Il primo Fluxus Festival, a Wiesbaden nel 1962, propone una serie di azioni realizzate da Maciunas, Dick Higgins, Emmett Williams, Ay-O, Paik, Vostell e altri che utilizzano la destrutturazione dell'ordine musicale per articolare gesti e materiali attinenti le arti visive. Nasce così uno stretto rapporto tra musica e arti plastiche. Con lo spostarsi del Fluxus Festival in altre città europee, al gruppo si uniscono altri artisti, quali Eric Andersen, Joseph Beuys, Robert Filliou.
Sul concetto di Happening sono rivelatori alcuni principi di Allan Kaprow8 il quale spiega:
1) La linea tra arte e vita deve rimanere fluida, e la più indistinta possibile.
2) Pertanto la derivazione dei temi, dei materiali, delle azioni e la loro corrispondenza possono venire fuori da ogni posto o periodo fuori che dalle espressioni artistiche e dal loro ambiente e influsso.
3) La rappresentazione di un happening dovrebbe avvenire su parecchi spazi, talvolta mobili e mutevoli.
4) Il tempo, di pari passo alle considerazioni sullo spazio, dovrebbe essere vario e discontinuo.
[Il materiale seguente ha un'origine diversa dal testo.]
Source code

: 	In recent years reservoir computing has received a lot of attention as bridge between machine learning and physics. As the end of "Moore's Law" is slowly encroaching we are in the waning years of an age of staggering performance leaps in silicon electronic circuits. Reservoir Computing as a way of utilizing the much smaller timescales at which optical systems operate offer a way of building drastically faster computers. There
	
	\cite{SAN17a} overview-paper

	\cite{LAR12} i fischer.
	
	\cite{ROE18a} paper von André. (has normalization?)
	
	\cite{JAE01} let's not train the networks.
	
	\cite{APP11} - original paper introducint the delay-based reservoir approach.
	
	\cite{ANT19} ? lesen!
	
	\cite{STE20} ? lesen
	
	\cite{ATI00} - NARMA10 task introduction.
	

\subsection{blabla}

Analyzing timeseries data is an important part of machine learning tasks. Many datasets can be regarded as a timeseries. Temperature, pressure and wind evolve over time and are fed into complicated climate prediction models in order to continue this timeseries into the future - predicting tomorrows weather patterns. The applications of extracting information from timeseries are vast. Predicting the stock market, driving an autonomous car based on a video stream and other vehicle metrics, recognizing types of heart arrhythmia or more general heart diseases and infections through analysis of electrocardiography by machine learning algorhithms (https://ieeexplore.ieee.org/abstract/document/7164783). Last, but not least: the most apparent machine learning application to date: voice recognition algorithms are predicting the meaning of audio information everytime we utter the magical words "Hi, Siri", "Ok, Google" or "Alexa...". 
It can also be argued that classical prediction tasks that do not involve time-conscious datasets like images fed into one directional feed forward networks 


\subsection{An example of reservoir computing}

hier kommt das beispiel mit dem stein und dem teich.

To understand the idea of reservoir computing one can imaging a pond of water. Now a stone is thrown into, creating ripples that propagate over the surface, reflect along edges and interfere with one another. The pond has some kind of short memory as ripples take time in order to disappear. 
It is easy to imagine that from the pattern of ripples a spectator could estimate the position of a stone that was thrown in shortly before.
5) Gli happening dovrebbero essere rappresentati una sola volta.
6) Il pubblico dovrebbe essere interamente eliminato.
7) La composizione di un happening è eguale a quella di un assemblage e di un environment cioè è costituita di un certo collage di eventi in certe misure di tempo e in certe misure di spazio.
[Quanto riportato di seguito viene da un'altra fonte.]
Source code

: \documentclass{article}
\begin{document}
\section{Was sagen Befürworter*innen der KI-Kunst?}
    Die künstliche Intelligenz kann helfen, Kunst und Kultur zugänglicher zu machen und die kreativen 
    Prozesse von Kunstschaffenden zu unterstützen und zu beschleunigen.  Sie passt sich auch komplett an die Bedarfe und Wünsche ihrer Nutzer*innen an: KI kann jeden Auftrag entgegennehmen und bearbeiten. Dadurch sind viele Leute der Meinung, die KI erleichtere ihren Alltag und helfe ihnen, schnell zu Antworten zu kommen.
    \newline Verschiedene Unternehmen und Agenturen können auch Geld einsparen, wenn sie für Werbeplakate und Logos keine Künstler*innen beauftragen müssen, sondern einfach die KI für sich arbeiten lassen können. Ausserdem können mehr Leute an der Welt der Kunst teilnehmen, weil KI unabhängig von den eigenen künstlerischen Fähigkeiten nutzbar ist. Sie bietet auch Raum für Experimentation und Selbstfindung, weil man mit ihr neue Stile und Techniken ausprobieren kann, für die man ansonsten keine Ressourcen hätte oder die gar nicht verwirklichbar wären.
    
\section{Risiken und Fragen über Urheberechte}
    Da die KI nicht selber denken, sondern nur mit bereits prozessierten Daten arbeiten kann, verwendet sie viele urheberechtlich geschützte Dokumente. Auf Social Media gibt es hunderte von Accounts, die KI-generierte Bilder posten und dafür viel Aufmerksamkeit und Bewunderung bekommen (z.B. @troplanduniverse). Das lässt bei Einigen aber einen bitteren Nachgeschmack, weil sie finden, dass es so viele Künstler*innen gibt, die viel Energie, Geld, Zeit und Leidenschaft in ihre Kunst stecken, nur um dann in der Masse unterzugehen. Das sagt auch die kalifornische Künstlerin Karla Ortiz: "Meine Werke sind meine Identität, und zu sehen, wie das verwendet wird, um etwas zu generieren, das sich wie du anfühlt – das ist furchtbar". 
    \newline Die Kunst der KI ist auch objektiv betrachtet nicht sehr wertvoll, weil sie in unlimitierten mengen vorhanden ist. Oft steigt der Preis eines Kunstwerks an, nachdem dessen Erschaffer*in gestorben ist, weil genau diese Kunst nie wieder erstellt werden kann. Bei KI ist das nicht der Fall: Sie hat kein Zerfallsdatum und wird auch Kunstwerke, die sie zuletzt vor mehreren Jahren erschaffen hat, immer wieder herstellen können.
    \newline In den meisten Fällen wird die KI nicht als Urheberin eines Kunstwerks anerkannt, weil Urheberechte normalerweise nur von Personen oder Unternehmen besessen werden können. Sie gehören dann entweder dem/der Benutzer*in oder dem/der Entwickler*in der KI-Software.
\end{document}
Insieme ai concerti, alle performances e naturalmente alle mostre di arte figurativa, l’attività editoriale occupa un aspetto fondamentale, ma per evidenti ragioni di spazio mi limito a citare solo la prima di una lunga serie di pubblicazioni,“An Anthology”9. Questa e le pratiche Fluxus furono definite da Achille Bonito Oliva un “salutare passaggio dalla poesia alla prosa, da una condizione aulica dell’arte ad uno stato che funziona da messa a fuoco sulla realtà”.
Si evidenzia il grande fenomeno de-strutturante operato dall’avvento della televisione e della nuova realtà dell’immagine che ha prodotto la perdita di consistenza materiale delle cose, degli oggetti, della percezione.
Tutto questo è “Fluxus”, inquadrabile più nella psicologia dell'arte che nella sua storia.


1 John Cage, Silenzio, Feltrinelli Editore, 1971
2 Al Hansen - http://www.lattuadastudio.it/Artisti/Hansen/hansenR.htm
3 George Maciunas, americano oriundo lituano, musicologo, storico dell’arte e personaggio chiave dell’evento avvenuto a New York, dal 14 marzo al 30 giugno, dal titolo Musica antiqua et nova. In quell’occasione si chiede un contributo di tre dollari per la pubblicazione della rivista “Fluxus”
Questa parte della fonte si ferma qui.